Find each line of the entries with the string "aplicação", please, and copy it.

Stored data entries
▶

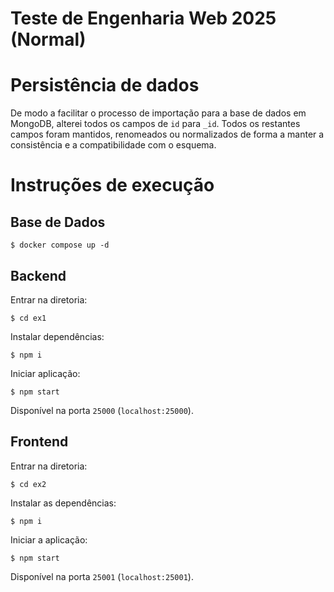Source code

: # Teste de Engenharia Web 2025 (Normal) 

# Persistência de dados

De modo a facilitar o processo de importação para a base de dados em MongoDB, alterei todos os campos de `id` para `_id`.
Todos os restantes campos foram mantidos, renomeados ou normalizados de forma a manter a consistência e a compatibilidade com o esquema.

# Instruções de execução

## Base de Dados

```
$ docker compose up -d
```

## Backend

Entrar na diretoria:
```
$ cd ex1
```

Instalar dependências:
```
$ npm i
```

Iniciar aplicação:
```
$ npm start
```

Disponível na porta `25000` (`localhost:25000`).

## Frontend

Entrar na diretoria:
```
$ cd ex2
```

Instalar as dependências:
```
$ npm i
```

Iniciar a aplicação:
```
$ npm start
```

Disponível na porta `25001` (`localhost:25001`).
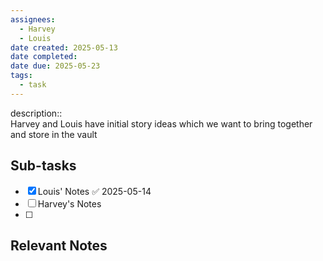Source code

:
 ```yaml
---
assignees:
  - Harvey
  - Louis
date created: 2025-05-13
date completed: 
date due: 2025-05-23
tags:
  - task
---
```


description::<br>Harvey and Louis have initial story ideas which we want to bring together and store in the vault

## Sub-tasks

 - [x] Louis' Notes ✅ 2025-05-14
 - [ ] Harvey's Notes
 - [ ] 

## Relevant Notes

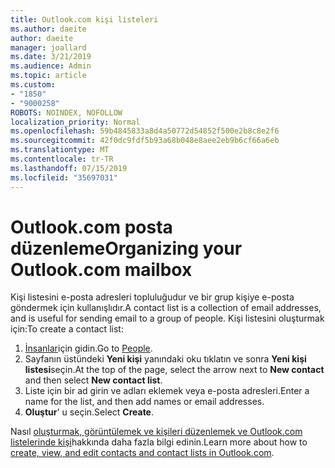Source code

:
 ```yaml
---
title: Outlook.com kişi listeleri
ms.author: daeite
author: daeite
manager: joallard
ms.date: 3/21/2019
ms.audience: Admin
ms.topic: article
ms.custom:
- "1850"
- "9000258"
ROBOTS: NOINDEX, NOFOLLOW
localization_priority: Normal
ms.openlocfilehash: 59b4845833a8d4a50772d54852f500e2b8c8e2f6
ms.sourcegitcommit: 42f0dc9fdf5b93a68b048e8aee2eb9b6cf66a6eb
ms.translationtype: MT
ms.contentlocale: tr-TR
ms.lasthandoff: 07/15/2019
ms.locfileid: "35697031"
---
```

# <a name="organizing-your-outlookcom-mailbox"></a><span data-ttu-id="82da9-102">Outlook.com posta düzenleme</span><span class="sxs-lookup"><span data-stu-id="82da9-102">Organizing your Outlook.com mailbox</span></span>

<span data-ttu-id="82da9-103">Kişi listesini e-posta adresleri topluluğudur ve bir grup kişiye e-posta göndermek için kullanışlıdır.</span><span class="sxs-lookup"><span data-stu-id="82da9-103">A contact list is a collection of email addresses, and is useful for sending email to a group of people.</span></span> <span data-ttu-id="82da9-104">Kişi listesini oluşturmak için:</span><span class="sxs-lookup"><span data-stu-id="82da9-104">To create a contact list:</span></span>

1. <span data-ttu-id="82da9-105">[İnsanlar](https://outlook.live.com/people/)için gidin.</span><span class="sxs-lookup"><span data-stu-id="82da9-105">Go to [People](https://outlook.live.com/people/).</span></span>
1. <span data-ttu-id="82da9-106">Sayfanın üstündeki **Yeni kişi** yanındaki oku tıklatın ve sonra **Yeni kişi listesi**seçin.</span><span class="sxs-lookup"><span data-stu-id="82da9-106">At the top of the page, select the arrow next to **New contact** and then select **New contact list**.</span></span>
1. <span data-ttu-id="82da9-107">Liste için bir ad girin ve adları eklemek veya e-posta adresleri.</span><span class="sxs-lookup"><span data-stu-id="82da9-107">Enter a name for the list, and then add names or email addresses.</span></span>
1. <span data-ttu-id="82da9-108">**Oluştur**' u seçin.</span><span class="sxs-lookup"><span data-stu-id="82da9-108">Select **Create**.</span></span>

<span data-ttu-id="82da9-109">Nasıl [oluşturmak, görüntülemek ve kişileri düzenlemek ve Outlook.com listelerinde kişi](https://support.office.com/article/5b909158-036e-4820-92f7-2a27f57b9f01?wt.mc_id=Office_Outlook_com_Alchemy)hakkında daha fazla bilgi edinin.</span><span class="sxs-lookup"><span data-stu-id="82da9-109">Learn more about how to [create, view, and edit contacts and contact lists in Outlook.com](https://support.office.com/article/5b909158-036e-4820-92f7-2a27f57b9f01?wt.mc_id=Office_Outlook_com_Alchemy).</span></span>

◀

▶ SOLUTION FOR THIS TASK
Iniciar aplicação:
Iniciar a aplicação:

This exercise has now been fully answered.